Stored data
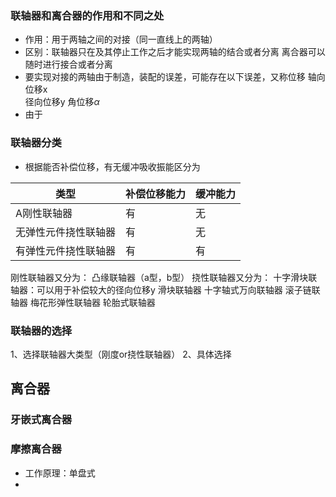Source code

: ### 联轴器和离合器的作用和不同之处
- 作用：用于两轴之间的对接（同一直线上的两轴）
- 区别：联轴器只在及其停止工作之后才能实现两轴的结合或者分离
			 离合器可以随时进行接合或者分离
- 要实现对接的两轴由于制造，装配的误差，可能存在以下误差，又称位移
	轴向位移x	
	径向位移y
	角位移$\alpha$
- 由于
### 联轴器分类
- 根据能否补偿位移，有无缓冲吸收振能区分为

|类型| 补偿位移能力 | 缓冲能力
|----|----|----
|A刚性联轴器|有|无
|无弹性元件挠性联轴器|有|无
|有弹性元件挠性联轴器|有|有

刚性联轴器又分为：
	凸缘联轴器（a型，b型）
挠性联轴器又分为：
	十字滑块联轴器：可以用于补偿较大的径向位移y
	滑块联轴器
	十字轴式万向联轴器
	滚子链联轴器
梅花形弹性联轴器
轮胎式联轴器
### 联轴器的选择
1、选择联轴器大类型（刚度or挠性联轴器）
2、具体选择
## 离合器
### 牙嵌式离合器
### 摩擦离合器
- 工作原理：单盘式
- 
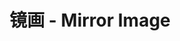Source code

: ---
description: 类似万花筒，手指划线映射为中心对称。
layout: post
results:
- artistId: 518973170
  version: '1.0.1'
  primaryGenreName: Entertainment
  formattedPrice: 免费
  artworkUrl60: http://is4.mzstatic.com/image/thumb/Purple18/v4/46/a0/41/46a041c5-fd9f-2854-d694-41a060f43d75/source/60x60bb.jpg
  userRatingCountForCurrentVersion: 1
  minimumOsVersion: '5.1.1'
  appletvScreenshotUrls: &a []
  sellerName: Han JiaQi
  supportedDevices:
  - iPhone-3GS
  - iPadWifi
  - iPad3G
  - iPodTouchThirdGen
  - iPhone4
  - iPodTouchFourthGen
  - iPad2Wifi
  - iPad23G
  - iPhone4S
  - iPadThirdGen
  - iPadThirdGen4G
  - iPhone5
  - iPodTouchFifthGen
  - iPadFourthGen
  - iPadFourthGen4G
  - iPadMini
  - iPadMini4G
  - iPhone5c
  - iPhone5s
  - iPhone6
  - iPhone6Plus
  - iPodTouchSixthGen
  genres:
  - 娱乐
  - 教育
  currentVersionReleaseDate: '2016-08-05T02:43:43Z'
  trackName: 镜画 - Mirror Image
  isVppDeviceBasedLicensingEnabled: true
  description: '此App是一款镜面艺术创作的软件。

    用户可以自行调整镜面数量，线条粗细，颜色。

    并最终保存图片。


    操作说明：

    1.左上角为设置按钮

    2.右上角为清除按钮

    3.在画面中用手指随意作画

    4.设置栏里可以调整参数，比如按一下镜面数量，可以输入你想要的数量，再按右边的确定按钮。'
  price: 0
  trackId: 1139556071
  releaseDate: '2016-08-05T02:43:43Z'
  advisories: *a
  screenshotUrls:
  - http://a5.mzstatic.com/us/r30/Purple60/v4/22/75/50/22755040-0520-3098-286a-3ac1df8591cd/screen322x572.jpeg
  - http://a5.mzstatic.com/us/r30/Purple30/v4/9e/b3/87/9eb3874b-723b-4311-eb70-7c5493e95b8e/screen322x572.jpeg
  - http://a5.mzstatic.com/us/r30/Purple60/v4/63/6f/81/636f8184-c2f9-7684-51aa-1c6c221c020a/screen322x572.jpeg
  - http://a3.mzstatic.com/us/r30/Purple18/v4/de/f0/6f/def06f9b-89df-4676-d23c-0d0b62bdcd4a/screen322x572.jpeg
  artistViewUrl: https://itunes.apple.com/cn/developer/hanleon/id518973170?uo=4
  primaryGenreId: 6016
  averageUserRatingForCurrentVersion: 4
  kind: software
  fileSizeBytes: '19020884'
  sellerUrl: http://www.hanleon.cc
  trackContentRating: 4+
  bundleId: com.hanleon.mirrorimage
  trackCensoredName: 镜画 - Mirror Image
  contentAdvisoryRating: 4+
  isGameCenterEnabled: false
  artistName: Hanleon
  languageCodesISO2A:
  - EN
  - JA
  - KO
  - ZH
  - ZH
  features:
  - iosUniversal
  wrapperType: software
  artworkUrl512: http://is4.mzstatic.com/image/thumb/Purple18/v4/46/a0/41/46a041c5-fd9f-2854-d694-41a060f43d75/source/512x512bb.jpg
  artworkUrl100: http://is4.mzstatic.com/image/thumb/Purple18/v4/46/a0/41/46a041c5-fd9f-2854-d694-41a060f43d75/source/100x100bb.jpg
  trackViewUrl: https://geo.itunes.apple.com/cn/app/jing-hua-mirror-image/id1139556071?mt=8&uo=4
  genreIds:
  - '6016'
  - '6017'
  currency: CNY
  ipadScreenshotUrls:
  - http://a1.mzstatic.com/us/r30/Purple60/v4/f7/06/a5/f706a588-8e2e-d8c6-5f50-1449109b6112/screen480x480.jpeg
  - http://a3.mzstatic.com/us/r30/Purple18/v4/69/96/ff/6996ff99-bdcf-f7cd-27f5-2762ebc65312/screen480x480.jpeg
  - http://a3.mzstatic.com/us/r30/Purple18/v4/71/e9/d1/71e9d120-ce76-e20d-80c3-edfedf37e571/screen480x480.jpeg
  - http://a1.mzstatic.com/us/r30/Purple60/v4/0b/07/31/0b0731cd-d18b-e38e-59f7-c481633782ba/screen480x480.jpeg
category: 娱乐
tags: tag1
resultCount: 1
title: 镜画 - Mirror Image

---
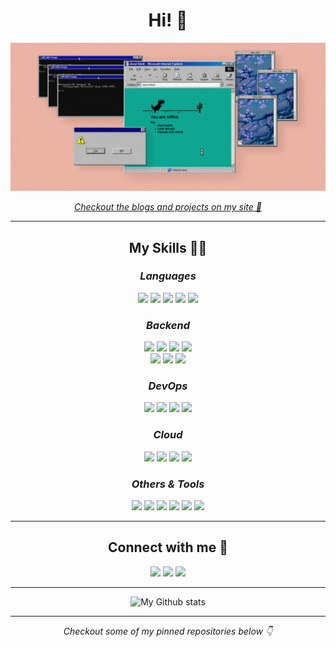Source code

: <div align="center">
  <h1>Hi! 👋</h1>
</div>

![banner image](/gh-banner.png)

<div align="center">
  
  [_Checkout the blogs and projects on my site 🚀_](https://www.abhishekarya.com/)  
  
</div>

---
<div align="center">
  <h2> My Skills 👨‍💻</h2>
  
  <h3><i>Languages</i></h3>
<span>
<img src="https://img.shields.io/badge/-C-A8B9CC?logo=C&logoColor=white&style=for-the-badge"/>
<img src="https://img.shields.io/badge/-C++-00599C?logo=Cplusplus&logoColor=white&style=for-the-badge"/>
<img src="https://img.shields.io/badge/-Python-3776AB?logo=python&logoColor=white&style=for-the-badge"/>
<img src="https://img.shields.io/badge/-Java-F79918?logo=java&logoColor=white&style=for-the-badge"/>
 <img src="https://img.shields.io/badge/-BASH-4EAA25?logo=gnubash&logoColor=white&style=for-the-badge"/>
</span>

<h3><i>Backend</i></h3>

<div>
   <img src="https://img.shields.io/badge/-Spring Boot-6DB33F?logo=springboot&logoColor=white&style=for-the-badge"/>
  <img src="https://img.shields.io/badge/-FastAPI-009688?logo=FastAPI&logoColor=white&style=for-the-badge"/>
  <img src="https://img.shields.io/badge/-Flask-000000?logo=Flask&logoColor=white&style=for-the-badge"/>
  <img src="https://img.shields.io/badge/-Hugo-FF4088?logo=hugo&logoColor=white&style=for-the-badge"/>
  </div>
  <div>
   <img src="https://img.shields.io/badge/-MySQL-4479A1?logo=mysql&logoColor=white&style=for-the-badge"/>
   <img src="https://img.shields.io/badge/-PostgreSQL-4169E1?logo=postgresql&logoColor=white&style=for-the-badge"/>
   <img src="https://img.shields.io/badge/-Redis-DC382D?logo=redis&logoColor=white&style=for-the-badge"/>
  </div>
  
<h3><i>DevOps</i></h3>
<span>
 <img src="https://img.shields.io/badge/-Linux-FCC624?logo=Linux&logoColor=white&style=for-the-badge"/>
  <img src="https://img.shields.io/badge/-Docker-2496ED?logo=docker&logoColor=white&style=for-the-badge"/>
  <img src="https://img.shields.io/badge/-Kubernetes-326CE5?logo=kubernetes&logoColor=white&style=for-the-badge"/>
   <img src="https://img.shields.io/badge/-Jenkins-D24939?logo=jenkins&logoColor=white&style=for-the-badge"/>
</span>

<h3><i>Cloud</i></h3>
<span>
 <img src="https://img.shields.io/badge/-Microsoft Azure-0078D4?logo=microsoftazure&logoColor=white&style=for-the-badge"/>
 <img src="https://img.shields.io/badge/-AWS-232F3E?logo=amazonaws&logoColor=white&style=for-the-badge"/>
 <img src="https://img.shields.io/badge/-Heroku-430098?logo=heroku&logoColor=white&style=for-the-badge"/>
 <img src="https://img.shields.io/badge/-Netlify-00C7B7?logo=netlify&logoColor=white&style=for-the-badge"/>
</span>

<h3><i>Others & Tools</i></h3>
<span>
   <img src="https://img.shields.io/badge/-Git-F05032?logo=git&logoColor=white&style=for-the-badge"/>
 <img src="https://img.shields.io/badge/-sublime text-FF9800?logo=sublimetext&logoColor=white&style=for-the-badge"/>
 <img src="https://img.shields.io/badge/-eclipse-2C2255?logo=eclipse&logoColor=white&style=for-the-badge"/>
 <img src="https://img.shields.io/badge/-intellij idea-000000?logo=intellijidea&logoColor=white&style=for-the-badge"/>  
 <img src="https://img.shields.io/badge/-Markdown-000000?logo=markdown&logoColor=white&style=for-the-badge"/>
 <img src="https://img.shields.io/badge/-Postman-FF6C37?logo=postman&logoColor=white&style=for-the-badge"/>
</span>
  </div>

---
<div align="center">
  <h2> Connect with me 🔗</h2>
  <span>
    <a href="https://www.abhishekarya.com/"> <img src="https://img.shields.io/badge/-Website-4285F4?logo=googlechrome&logoColor=white&style=for-the-badge"/></a>
    <a href="mailto:abhishekarya102@gmail.com"> <img src="https://img.shields.io/badge/-EMail-EA4335?logo=gmail&logoColor=white&style=for-the-badge"/></a>
    <a href="https://www.linkedin.com/in/abhishekarya-1/"><img src="https://img.shields.io/badge/-LinkedIn-0A66C2?logo=linkedin&logoColor=white&style=for-the-badge"/></a>
  </span>
  
---

![My Github stats](https://github-readme-stats.vercel.app/api?username=abhishekarya1&count_private=true&show_icons=true&bg_color=F5B9A8&hide_border=true&border_radius=0&title_color=0FA691&icon_color=0FA691)

---  
  
_Checkout some of my pinned repositories below 👇_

▶ _Exercise details_
Scan the data above for the string "href" and copy each line where it appears.

▶ _Exercise output_
    <a href="https://www.abhishekarya.com/"> <img src="https://img.shields.io/badge/-Website-4285F4?logo=googlechrome&logoColor=white&style=for-the-badge"/></a>
    <a href="mailto:abhishekarya102@gmail.com"> <img src="https://img.shields.io/badge/-EMail-EA4335?logo=gmail&logoColor=white&style=for-the-badge"/></a>
    <a href="https://www.linkedin.com/in/abhishekarya-1/"><img src="https://img.shields.io/badge/-LinkedIn-0A66C2?logo=linkedin&logoColor=white&style=for-the-badge"/></a>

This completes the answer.